Labour might have women in top jobs, like Ruth Kelly, Tessa Jowell and Harriet Harman, but there is still something undeniably masculine about British politics – any extended coverage of Prime Minister's Questions demonstrates that the average MP often behaves no better than a junior sixth-former at a minor public school. That is the mindset enabling someone like Nick Clegg (or Nick Cleggover, as he is now known) to tell us he thinks he's slept with "no more" than 30 women in a magazine interview and not think we might find that information slightly repellent.

Meanwhile, the Culture minister, Margaret Hodge, wants to know why more women are not applying for the top jobs in arts organisations. If women are poorly represented in government, in our publicly funded arts institutions they fare even worse. Apart from Jude Kelly at the South Bank and Vikki Heywood at the RSC, most galleries, museums and arts centres are run by men, and their boards are macho clubs where women are in a minority.

Ms Hodge has a point – but the way to bring women forward is not by introducing more training courses, but by changing the way these places are run. Too often women feel intimidated by the sheer amount of paperwork, the nit-picking level of accountability and the mind-numbing quota of meetings that are deemed to be necessary to large public bodies.

There is another way, with a higher level of delegation and key team players. But we don't see that happening in government, with our Prime Minister characterised as a secretive loner who trusts only a few loyal team members, and a ruling party that waits 11 years before it can trust a female to handle Prime Minister's Questions.

Twitching is better than telly

I never thought I had anything in common with Bill Oddie, but something miraculous happened a month ago. I put up a bird table outside my conservatory window.

At first it was shunned by the local inhabitants, but recently I have spent far more time watching my new visitors than glued to the telly – and it's been a bloody sight more entertaining. Armed with a book of British birds,

I've identified blue tits, green finches, sparrows, blackbirds, goldfinches, chaffinches, wagtails and a glamorous woodpecker, left. Starting last Tuesday, 30,000 people have been taking part in the biggest ever bird survey in Britain (www.birdatlas.net) and the findings will be published early in the next decade. Sadly, my patch of the Yorkshire Dales is already allocated.
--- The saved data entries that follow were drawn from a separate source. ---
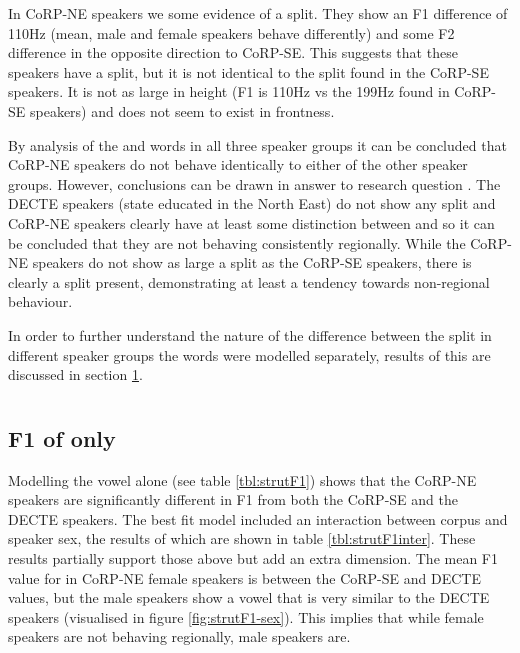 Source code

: \documentclass[../../../00.FullDoc/tex/ThesisSkeleton-draft2]{subfiles}
\begin{document}
In CoRP-NE speakers we some evidence of a split. They show an F1 difference of 110Hz (mean, male and female speakers behave differently) and some F2 difference in the opposite direction to CoRP-SE. This suggests that these speakers have a split, but it is not identical to the split found in the CoRP-SE speakers. It is not as large in height (F1 is 110Hz vs the 199Hz found in CoRP-SE speakers) and does not seem to exist in frontness.

By analysis of the \foot{} and \strutt{} words in all three speaker groups it can be concluded that CoRP-NE speakers do not behave identically to either of the other speaker groups. However, conclusions can be drawn in answer to research question \notinsubfile{\ref{RQ1}}. The DECTE speakers (state educated in the North East) do not show any \FS{} split and CoRP-NE speakers clearly have at least some distinction between \foot{} and \strutt{} so it can be concluded that they are not behaving consistently regionally. While the CoRP-NE speakers do not show as large a split as the CoRP-SE speakers, there is clearly a split present, demonstrating at least a tendency towards non-regional behaviour.

In order to further understand the nature of the difference between the split in different speaker groups the \strutt{} words were modelled separately, results of this are discussed in section \ref{sec:FSSTRUT}.

\section{} \label{sec:FSSTRUT}
\subsection{F1 of  only}

Modelling the \strutt{} vowel alone (see table \ref{tbl:strutF1}) shows that the CoRP-NE speakers are significantly different in F1 from both the CoRP-SE and the DECTE speakers. The best fit model included an interaction between corpus and speaker sex, the results of which are shown in table \ref{tbl:strutF1inter}. These results partially support those above but add an extra dimension. The mean F1 value for \strutt{} in CoRP-NE female speakers is between the CoRP-SE and DECTE values, but the male speakers show a vowel that is very similar to the DECTE speakers (visualised in figure \ref{fig:strutF1-sex}). This implies that while female speakers are not behaving regionally, male speakers are.
\end{document}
* The latest food to be demonised by the healthy eating fanatics is the humble sausage. Medical experts claim that eating 50g of processed meat a day – that's one banger or three rashers of bacon – can increase your chance of contracting bowel cancer by 20 per cent.
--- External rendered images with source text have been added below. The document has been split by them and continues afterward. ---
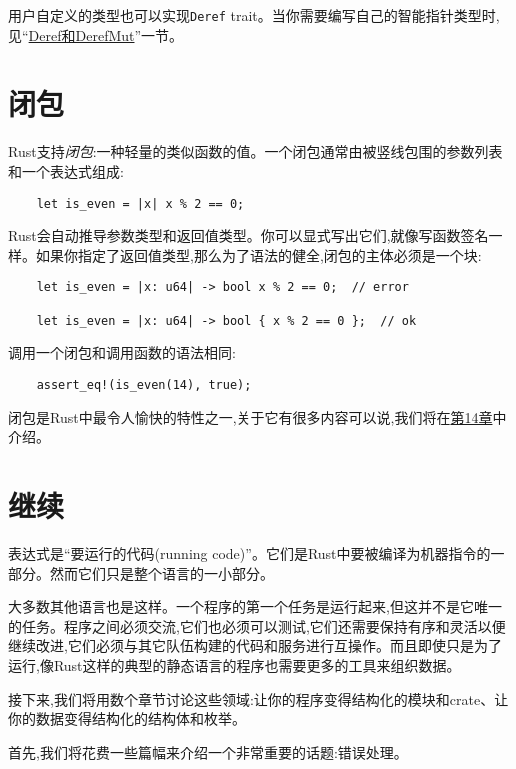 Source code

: 用户自定义的类型也可以实现\texttt{Deref} trait。当你需要编写自己的智能指针类型时,见“\hyperref[deref]{Deref和DerefMut}”一节。

\section{闭包}
Rust支持\emph{闭包}:一种轻量的类似函数的值。一个闭包通常由被竖线包围的参数列表和一个表达式组成:
\begin{verbatim}
    let is_even = |x| x % 2 == 0;
\end{verbatim}

Rust会自动推导参数类型和返回值类型。你可以显式写出它们,就像写函数签名一样。如果你指定了返回值类型,那么为了语法的健全,闭包的主体必须是一个块:
\begin{verbatim}
    let is_even = |x: u64| -> bool x % 2 == 0;  // error
    
    let is_even = |x: u64| -> bool { x % 2 == 0 };  // ok
\end{verbatim}

调用一个闭包和调用函数的语法相同:
\begin{verbatim}
    assert_eq!(is_even(14), true);
\end{verbatim}

闭包是Rust中最令人愉快的特性之一,关于它有很多内容可以说,我们将在\hyperref[ch14]{第14章}中介绍。

\section{继续}

表达式是“要运行的代码(running code)”。它们是Rust中要被编译为机器指令的一部分。然而它们只是整个语言的一小部分。

大多数其他语言也是这样。一个程序的第一个任务是运行起来,但这并不是它唯一的任务。程序之间必须交流,它们也必须可以测试,它们还需要保持有序和灵活以便继续改进,它们必须与其它队伍构建的代码和服务进行互操作。而且即使只是为了运行,像Rust这样的典型的静态语言的程序也需要更多的工具来组织数据。

接下来,我们将用数个章节讨论这些领域:让你的程序变得结构化的模块和crate、让你的数据变得结构化的结构体和枚举。

首先,我们将花费一些篇幅来介绍一个非常重要的话题:错误处理。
At this rate, most of the food enjoyed by our European neighbours will be designated too dangerous for us to sample – from delicious salamis and pates to parma and Serrano hams.

I'm sorry, but swapping a sausage for a tuna sandwich doesn't ring my bell.

This piece of dietary information coincides with the launch of Bowel Cancer Awareness month (is there a month in the calendar when we aren't being asked to be "aware" of something?) and, although I'm sure that we could all eat a little more healthily, the food police and their doom-laden press releases have become a daily occurrence.

Food makes us happy – and I haven't noticed the population of Paris or Barcelona suffering ill-effects from their diet.